According to historians Eleonore Breuning, Jill Lewis and Gareth Pritchard, "the Soviets, though in some ways sympathetic to the Sorbian cause, did not consider any further border changes to be in their great-power interests". Ultimately, the political conflict that emerged between Stalin and Tito in 1948 led the Lusatian organisations to be viewed by increasing suspicion by the Soviet authorities, given their ties with the Yugoslav "revisionists". Meanwhile, Yugoslavia maintained a Sorbian liaiso officer at its Berlin Military Mission, and promoted the idea that Sorbs and Serbs were related.

==Program==
Initially, the Lusatian National Council promoted the idea of incorporating Lusatia into Czechoslovakia, a view common amongst Sorbs in 1919 for which they lobbied for at the Paris Peace Conference. However, by January 1946 this view was changed in favor of adopting a flexible stance that generally favored independent Lusatia. In its dispatches to the United Nations, Soviet Union and Western powers, the council advanced several different ideas, which, apart from independence, also proposed incorporating Lusatia into Poland or Czechoslovakia, or designing it a protected autonomous region. The council did not claim Sorbian territories east of the Lusatian Neisse, and instead recognized the Polish Oder-Neisse border.
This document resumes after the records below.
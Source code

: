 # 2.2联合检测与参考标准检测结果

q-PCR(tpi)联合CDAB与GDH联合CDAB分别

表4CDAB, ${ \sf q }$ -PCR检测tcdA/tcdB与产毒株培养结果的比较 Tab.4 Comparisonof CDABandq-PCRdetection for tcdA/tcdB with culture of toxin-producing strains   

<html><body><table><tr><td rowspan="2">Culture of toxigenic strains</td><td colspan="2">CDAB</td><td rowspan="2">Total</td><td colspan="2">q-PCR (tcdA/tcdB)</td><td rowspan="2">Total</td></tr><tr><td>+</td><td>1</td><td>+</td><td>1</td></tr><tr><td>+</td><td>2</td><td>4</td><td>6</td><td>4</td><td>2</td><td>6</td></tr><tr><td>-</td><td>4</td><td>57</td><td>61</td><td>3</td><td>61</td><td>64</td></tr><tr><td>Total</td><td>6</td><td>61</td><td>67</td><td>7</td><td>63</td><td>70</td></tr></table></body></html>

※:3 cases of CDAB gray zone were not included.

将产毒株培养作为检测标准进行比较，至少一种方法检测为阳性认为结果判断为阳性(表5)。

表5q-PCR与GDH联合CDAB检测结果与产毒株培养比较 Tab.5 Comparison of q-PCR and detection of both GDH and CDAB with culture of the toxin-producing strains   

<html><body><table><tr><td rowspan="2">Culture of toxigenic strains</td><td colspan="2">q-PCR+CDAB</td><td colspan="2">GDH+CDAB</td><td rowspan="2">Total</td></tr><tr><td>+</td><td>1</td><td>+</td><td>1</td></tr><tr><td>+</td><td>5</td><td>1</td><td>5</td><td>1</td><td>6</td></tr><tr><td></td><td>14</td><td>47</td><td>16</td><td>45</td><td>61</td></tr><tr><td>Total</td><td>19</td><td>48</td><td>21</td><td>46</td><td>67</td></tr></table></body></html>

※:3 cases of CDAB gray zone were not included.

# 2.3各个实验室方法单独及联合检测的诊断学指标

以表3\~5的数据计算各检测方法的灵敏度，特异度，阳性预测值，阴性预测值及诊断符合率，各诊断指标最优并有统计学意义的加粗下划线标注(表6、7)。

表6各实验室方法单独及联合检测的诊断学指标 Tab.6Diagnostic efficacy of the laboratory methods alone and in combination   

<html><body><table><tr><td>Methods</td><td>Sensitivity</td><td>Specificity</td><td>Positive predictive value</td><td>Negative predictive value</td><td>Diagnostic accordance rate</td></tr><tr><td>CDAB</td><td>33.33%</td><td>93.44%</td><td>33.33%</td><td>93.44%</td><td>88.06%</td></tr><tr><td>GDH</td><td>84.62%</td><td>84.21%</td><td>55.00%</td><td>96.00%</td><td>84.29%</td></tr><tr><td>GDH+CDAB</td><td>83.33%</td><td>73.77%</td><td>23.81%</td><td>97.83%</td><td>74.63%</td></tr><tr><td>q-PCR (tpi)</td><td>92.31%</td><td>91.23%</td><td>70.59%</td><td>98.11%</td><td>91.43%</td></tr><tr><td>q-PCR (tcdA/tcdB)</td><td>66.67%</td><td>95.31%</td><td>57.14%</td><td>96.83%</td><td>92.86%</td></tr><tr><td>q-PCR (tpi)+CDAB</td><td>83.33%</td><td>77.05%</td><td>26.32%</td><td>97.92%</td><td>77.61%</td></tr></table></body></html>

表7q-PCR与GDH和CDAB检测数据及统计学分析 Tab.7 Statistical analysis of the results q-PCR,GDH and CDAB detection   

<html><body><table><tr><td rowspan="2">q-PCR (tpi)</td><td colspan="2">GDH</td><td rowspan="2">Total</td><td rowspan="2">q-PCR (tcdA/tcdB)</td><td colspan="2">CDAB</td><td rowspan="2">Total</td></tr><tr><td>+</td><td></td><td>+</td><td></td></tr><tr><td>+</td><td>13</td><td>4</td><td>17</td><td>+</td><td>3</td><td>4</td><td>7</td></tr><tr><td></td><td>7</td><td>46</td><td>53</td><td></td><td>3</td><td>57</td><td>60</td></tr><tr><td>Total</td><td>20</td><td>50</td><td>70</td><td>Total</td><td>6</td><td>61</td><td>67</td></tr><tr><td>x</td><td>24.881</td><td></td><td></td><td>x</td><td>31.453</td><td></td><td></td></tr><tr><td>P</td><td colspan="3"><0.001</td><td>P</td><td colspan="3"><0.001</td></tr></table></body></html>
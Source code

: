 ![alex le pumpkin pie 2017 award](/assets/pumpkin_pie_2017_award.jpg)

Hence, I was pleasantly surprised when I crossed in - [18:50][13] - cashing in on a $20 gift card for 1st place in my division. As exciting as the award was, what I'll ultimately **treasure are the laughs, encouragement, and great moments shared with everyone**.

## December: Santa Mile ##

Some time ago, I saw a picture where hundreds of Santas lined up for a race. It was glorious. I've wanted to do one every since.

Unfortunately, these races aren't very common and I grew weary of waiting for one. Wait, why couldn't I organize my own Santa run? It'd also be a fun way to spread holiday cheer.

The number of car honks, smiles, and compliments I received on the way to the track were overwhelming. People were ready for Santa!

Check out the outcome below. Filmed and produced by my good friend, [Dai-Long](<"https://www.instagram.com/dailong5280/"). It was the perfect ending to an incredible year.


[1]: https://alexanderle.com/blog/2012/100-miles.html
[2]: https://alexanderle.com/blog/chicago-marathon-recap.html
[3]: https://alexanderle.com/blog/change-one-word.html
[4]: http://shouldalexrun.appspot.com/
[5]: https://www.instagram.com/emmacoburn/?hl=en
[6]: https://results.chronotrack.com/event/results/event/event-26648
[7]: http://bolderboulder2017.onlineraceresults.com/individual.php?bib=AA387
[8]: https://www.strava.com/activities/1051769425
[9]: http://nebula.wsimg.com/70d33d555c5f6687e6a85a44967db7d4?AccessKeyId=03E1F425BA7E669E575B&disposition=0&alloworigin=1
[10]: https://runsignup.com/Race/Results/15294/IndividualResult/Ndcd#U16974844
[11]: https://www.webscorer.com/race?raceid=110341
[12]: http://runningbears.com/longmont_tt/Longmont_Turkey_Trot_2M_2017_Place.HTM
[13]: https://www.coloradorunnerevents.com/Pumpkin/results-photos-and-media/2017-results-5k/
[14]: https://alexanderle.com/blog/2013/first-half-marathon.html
In June 1945, the council wrote to Edvard Beneš and Joseph Stalin: "For hundreds of years the Lusatians have seen nothing good from the Germans […] It is no wonder, then, that the nation today has but one wish: that they should never again in the future be under the domination of the Germans who have shown nothing but enmity." Aside from pleas not to be included in Germany or to at least gain autonomy, the council also called for the establishment of Sorbian schools, land reform, and homecoming of Sorbs exiled by the Nazi government. The Soviet land reform, which confiscated all farm land either over 100 hectares or held by war criminals or Nazis and divided it, was heavily supported by the council, as the redistribution favored the hitherto impoverished Sorbs.